> [PROBLEM TO SOLVE]:
If a line in the data holds the string "existing", list it.

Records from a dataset
========================

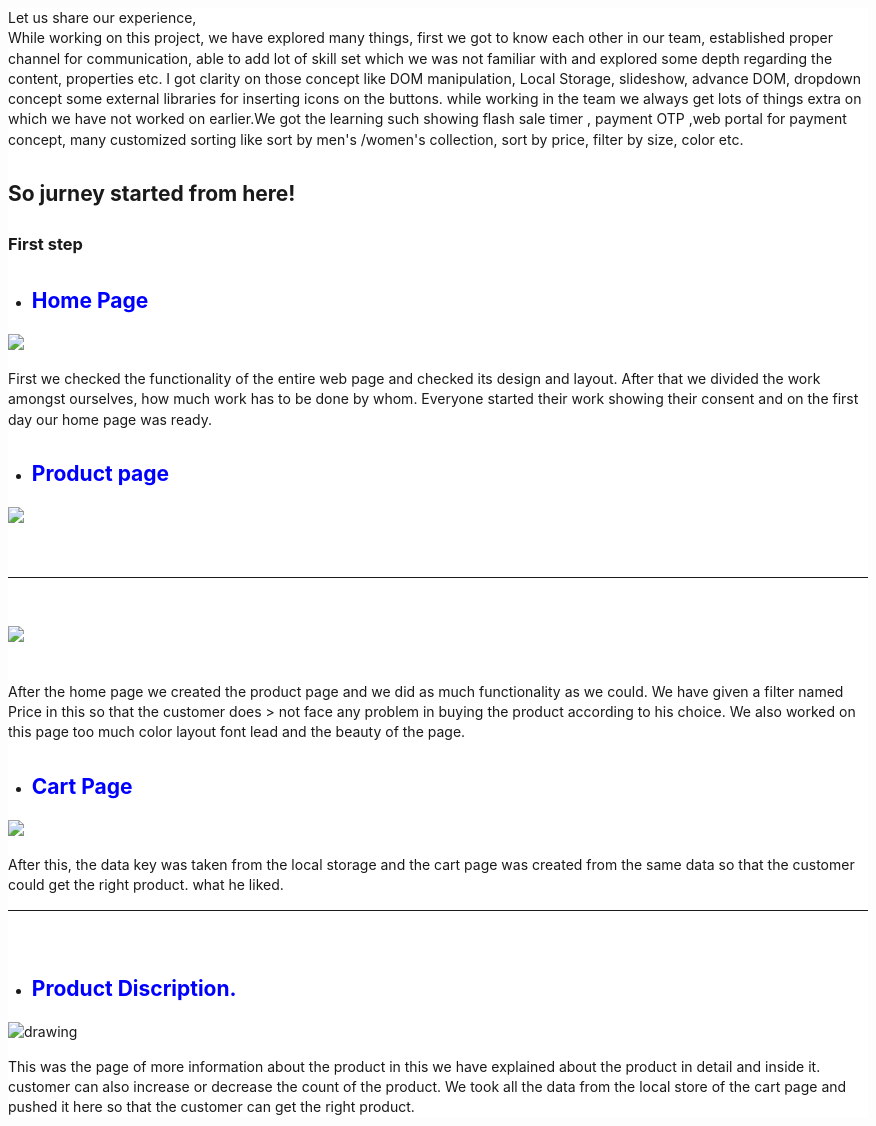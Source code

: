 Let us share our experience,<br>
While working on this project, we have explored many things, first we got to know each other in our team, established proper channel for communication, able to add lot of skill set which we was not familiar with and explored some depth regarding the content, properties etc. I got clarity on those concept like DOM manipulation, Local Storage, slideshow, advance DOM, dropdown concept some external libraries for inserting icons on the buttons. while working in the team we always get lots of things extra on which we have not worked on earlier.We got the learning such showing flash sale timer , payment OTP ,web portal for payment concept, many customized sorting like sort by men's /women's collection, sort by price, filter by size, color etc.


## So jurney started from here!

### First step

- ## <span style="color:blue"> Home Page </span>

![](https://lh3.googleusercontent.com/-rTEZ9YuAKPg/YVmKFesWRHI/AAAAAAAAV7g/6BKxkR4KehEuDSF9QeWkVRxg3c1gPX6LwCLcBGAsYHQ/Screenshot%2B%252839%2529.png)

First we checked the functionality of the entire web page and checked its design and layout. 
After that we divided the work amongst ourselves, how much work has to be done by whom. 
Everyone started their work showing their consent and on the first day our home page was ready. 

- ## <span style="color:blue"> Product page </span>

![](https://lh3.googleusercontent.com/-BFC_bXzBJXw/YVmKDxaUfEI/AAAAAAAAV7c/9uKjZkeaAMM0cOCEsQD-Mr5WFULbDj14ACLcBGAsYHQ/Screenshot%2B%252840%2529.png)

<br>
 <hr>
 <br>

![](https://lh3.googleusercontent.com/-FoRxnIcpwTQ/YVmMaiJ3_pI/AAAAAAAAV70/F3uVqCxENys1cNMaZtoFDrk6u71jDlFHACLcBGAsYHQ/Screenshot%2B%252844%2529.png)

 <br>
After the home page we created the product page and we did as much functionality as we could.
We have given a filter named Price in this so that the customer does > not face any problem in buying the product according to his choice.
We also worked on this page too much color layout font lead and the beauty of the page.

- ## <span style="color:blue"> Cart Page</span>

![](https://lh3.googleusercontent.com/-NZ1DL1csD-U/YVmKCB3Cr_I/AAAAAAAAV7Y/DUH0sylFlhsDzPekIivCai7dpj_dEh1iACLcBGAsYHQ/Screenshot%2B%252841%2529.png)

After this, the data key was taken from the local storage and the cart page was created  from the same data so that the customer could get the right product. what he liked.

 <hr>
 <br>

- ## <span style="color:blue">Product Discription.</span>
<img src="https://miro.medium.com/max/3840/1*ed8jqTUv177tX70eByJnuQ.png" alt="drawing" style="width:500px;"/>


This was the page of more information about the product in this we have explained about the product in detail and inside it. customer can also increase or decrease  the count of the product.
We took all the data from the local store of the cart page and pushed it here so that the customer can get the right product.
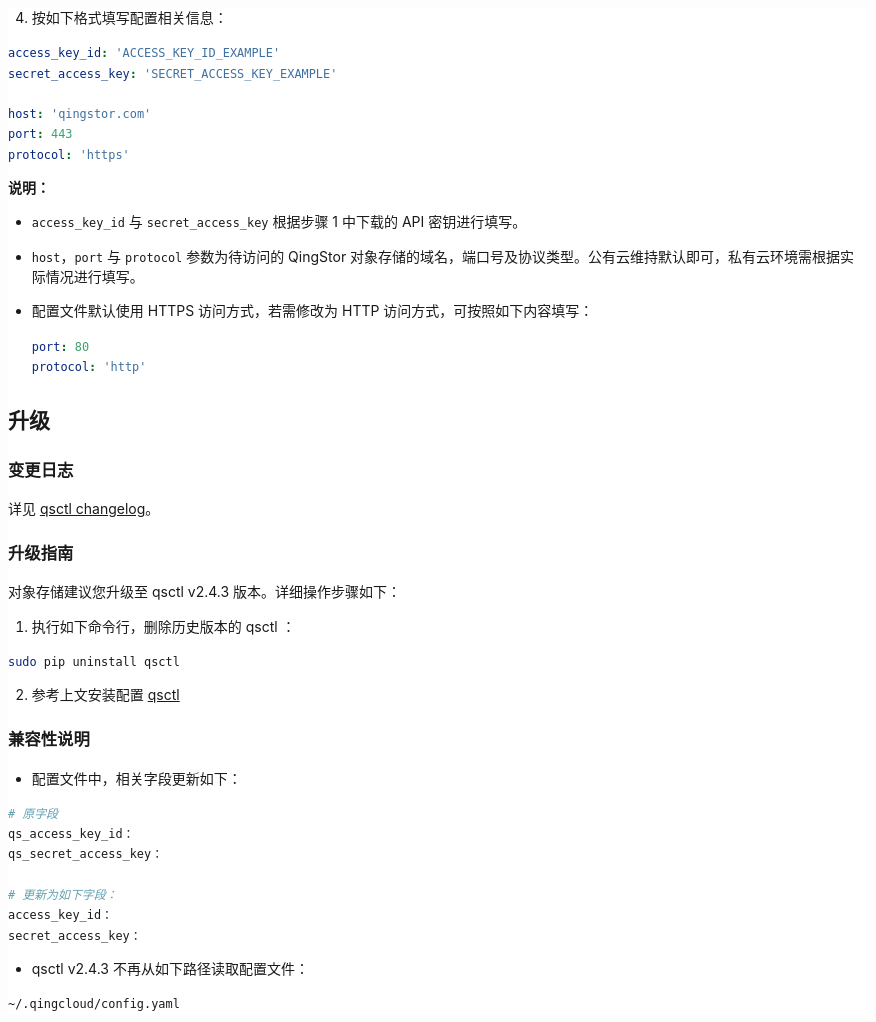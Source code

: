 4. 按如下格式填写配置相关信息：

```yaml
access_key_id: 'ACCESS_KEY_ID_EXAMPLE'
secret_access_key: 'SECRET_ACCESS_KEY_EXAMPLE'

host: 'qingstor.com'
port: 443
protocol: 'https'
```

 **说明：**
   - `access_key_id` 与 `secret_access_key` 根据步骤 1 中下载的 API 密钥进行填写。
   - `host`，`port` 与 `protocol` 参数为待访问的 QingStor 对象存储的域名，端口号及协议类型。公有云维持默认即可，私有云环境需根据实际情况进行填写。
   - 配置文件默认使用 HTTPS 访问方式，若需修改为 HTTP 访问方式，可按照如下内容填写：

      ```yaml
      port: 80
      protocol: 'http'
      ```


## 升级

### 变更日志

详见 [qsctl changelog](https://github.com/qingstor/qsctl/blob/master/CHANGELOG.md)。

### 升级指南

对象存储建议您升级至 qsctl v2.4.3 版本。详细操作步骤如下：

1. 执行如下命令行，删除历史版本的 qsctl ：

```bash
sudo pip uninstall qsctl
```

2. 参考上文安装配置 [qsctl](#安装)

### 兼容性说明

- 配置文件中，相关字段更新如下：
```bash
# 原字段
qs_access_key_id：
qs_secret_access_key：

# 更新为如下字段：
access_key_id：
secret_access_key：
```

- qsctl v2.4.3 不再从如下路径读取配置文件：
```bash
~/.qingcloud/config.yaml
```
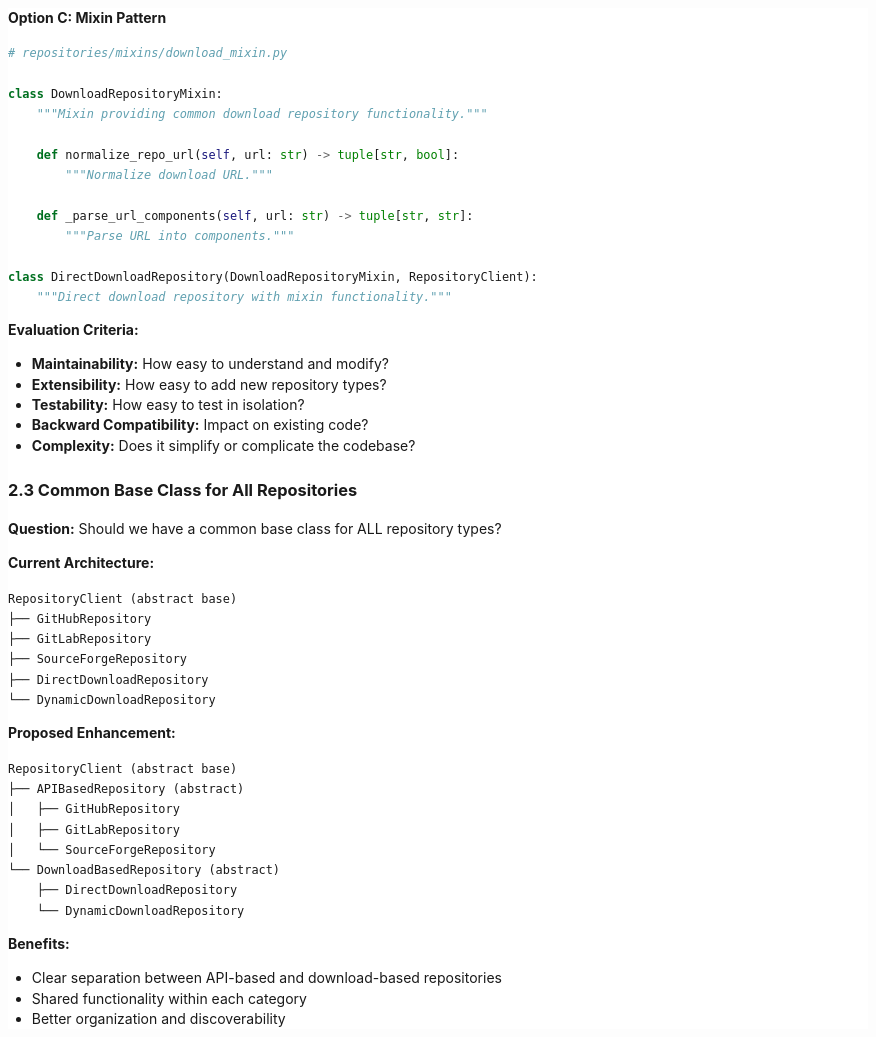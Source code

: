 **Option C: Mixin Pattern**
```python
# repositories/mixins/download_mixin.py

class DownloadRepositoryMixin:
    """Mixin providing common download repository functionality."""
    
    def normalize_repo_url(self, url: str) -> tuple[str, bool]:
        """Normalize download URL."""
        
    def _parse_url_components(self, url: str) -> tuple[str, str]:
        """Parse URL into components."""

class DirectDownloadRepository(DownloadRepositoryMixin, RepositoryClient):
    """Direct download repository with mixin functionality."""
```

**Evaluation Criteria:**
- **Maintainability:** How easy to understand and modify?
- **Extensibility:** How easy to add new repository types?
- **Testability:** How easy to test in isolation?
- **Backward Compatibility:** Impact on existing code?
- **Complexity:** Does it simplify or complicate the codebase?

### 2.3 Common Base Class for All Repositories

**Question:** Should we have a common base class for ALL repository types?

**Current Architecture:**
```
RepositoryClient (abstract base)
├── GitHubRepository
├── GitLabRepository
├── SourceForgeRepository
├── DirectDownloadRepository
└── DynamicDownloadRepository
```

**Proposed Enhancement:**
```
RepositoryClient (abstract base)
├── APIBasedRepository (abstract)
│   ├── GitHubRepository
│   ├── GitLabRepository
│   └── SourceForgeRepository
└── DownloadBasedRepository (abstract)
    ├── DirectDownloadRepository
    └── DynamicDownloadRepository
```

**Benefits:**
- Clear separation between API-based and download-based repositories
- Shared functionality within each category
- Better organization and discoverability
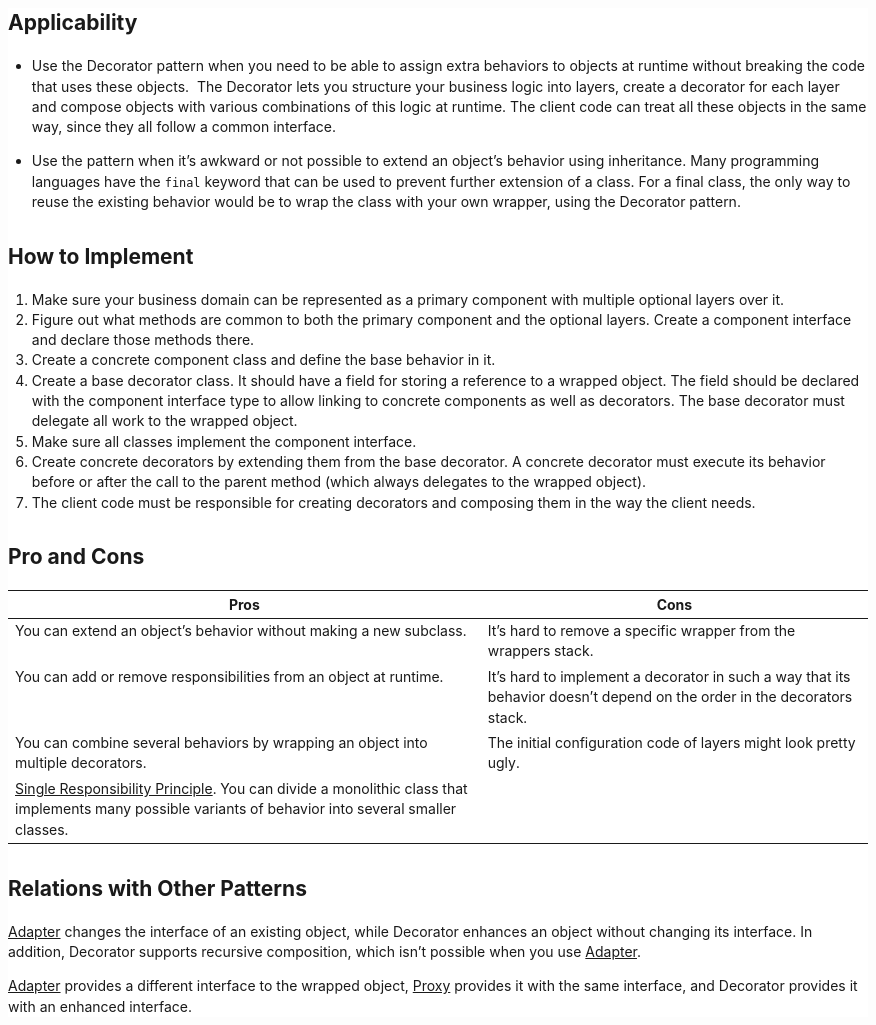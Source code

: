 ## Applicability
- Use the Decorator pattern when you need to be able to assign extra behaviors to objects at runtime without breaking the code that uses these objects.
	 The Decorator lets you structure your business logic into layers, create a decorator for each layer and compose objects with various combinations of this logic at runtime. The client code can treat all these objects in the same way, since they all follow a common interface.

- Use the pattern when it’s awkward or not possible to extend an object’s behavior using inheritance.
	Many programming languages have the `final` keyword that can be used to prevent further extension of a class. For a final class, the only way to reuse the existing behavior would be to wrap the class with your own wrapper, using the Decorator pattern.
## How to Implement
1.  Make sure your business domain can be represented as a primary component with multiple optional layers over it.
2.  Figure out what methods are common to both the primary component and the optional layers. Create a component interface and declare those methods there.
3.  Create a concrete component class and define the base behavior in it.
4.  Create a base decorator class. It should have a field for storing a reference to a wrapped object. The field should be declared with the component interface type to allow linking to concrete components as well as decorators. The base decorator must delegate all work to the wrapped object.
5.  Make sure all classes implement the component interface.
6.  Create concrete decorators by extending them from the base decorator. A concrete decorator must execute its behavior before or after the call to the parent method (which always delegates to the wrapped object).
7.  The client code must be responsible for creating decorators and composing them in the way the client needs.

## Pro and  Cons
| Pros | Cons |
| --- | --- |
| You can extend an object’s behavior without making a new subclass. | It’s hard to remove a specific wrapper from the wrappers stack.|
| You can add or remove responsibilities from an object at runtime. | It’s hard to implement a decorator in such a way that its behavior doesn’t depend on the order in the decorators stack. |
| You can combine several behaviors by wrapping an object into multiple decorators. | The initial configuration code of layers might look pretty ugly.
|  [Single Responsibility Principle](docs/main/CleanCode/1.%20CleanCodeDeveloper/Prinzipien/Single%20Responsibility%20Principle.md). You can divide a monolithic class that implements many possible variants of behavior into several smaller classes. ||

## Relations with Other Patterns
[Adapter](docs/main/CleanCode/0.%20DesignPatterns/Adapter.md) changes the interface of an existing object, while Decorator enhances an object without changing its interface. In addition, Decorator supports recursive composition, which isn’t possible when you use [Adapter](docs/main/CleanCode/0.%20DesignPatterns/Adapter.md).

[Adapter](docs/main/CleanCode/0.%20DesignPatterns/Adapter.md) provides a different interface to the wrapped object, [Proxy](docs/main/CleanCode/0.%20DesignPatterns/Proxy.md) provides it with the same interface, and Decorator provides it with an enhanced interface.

========================

> [ANSWER BOX]:
- **Backward Compatibility:** Impact on existing code?
	Many programming languages have the `final` keyword that can be used to prevent further extension of a class. For a final class, the only way to reuse the existing behavior would be to wrap the class with your own wrapper, using the Decorator pattern.
[Adapter](docs/main/CleanCode/0.%20DesignPatterns/Adapter.md) changes the interface of an existing object, while Decorator enhances an object without changing its interface. In addition, Decorator supports recursive composition, which isn’t possible when you use [Adapter](docs/main/CleanCode/0.%20DesignPatterns/Adapter.md).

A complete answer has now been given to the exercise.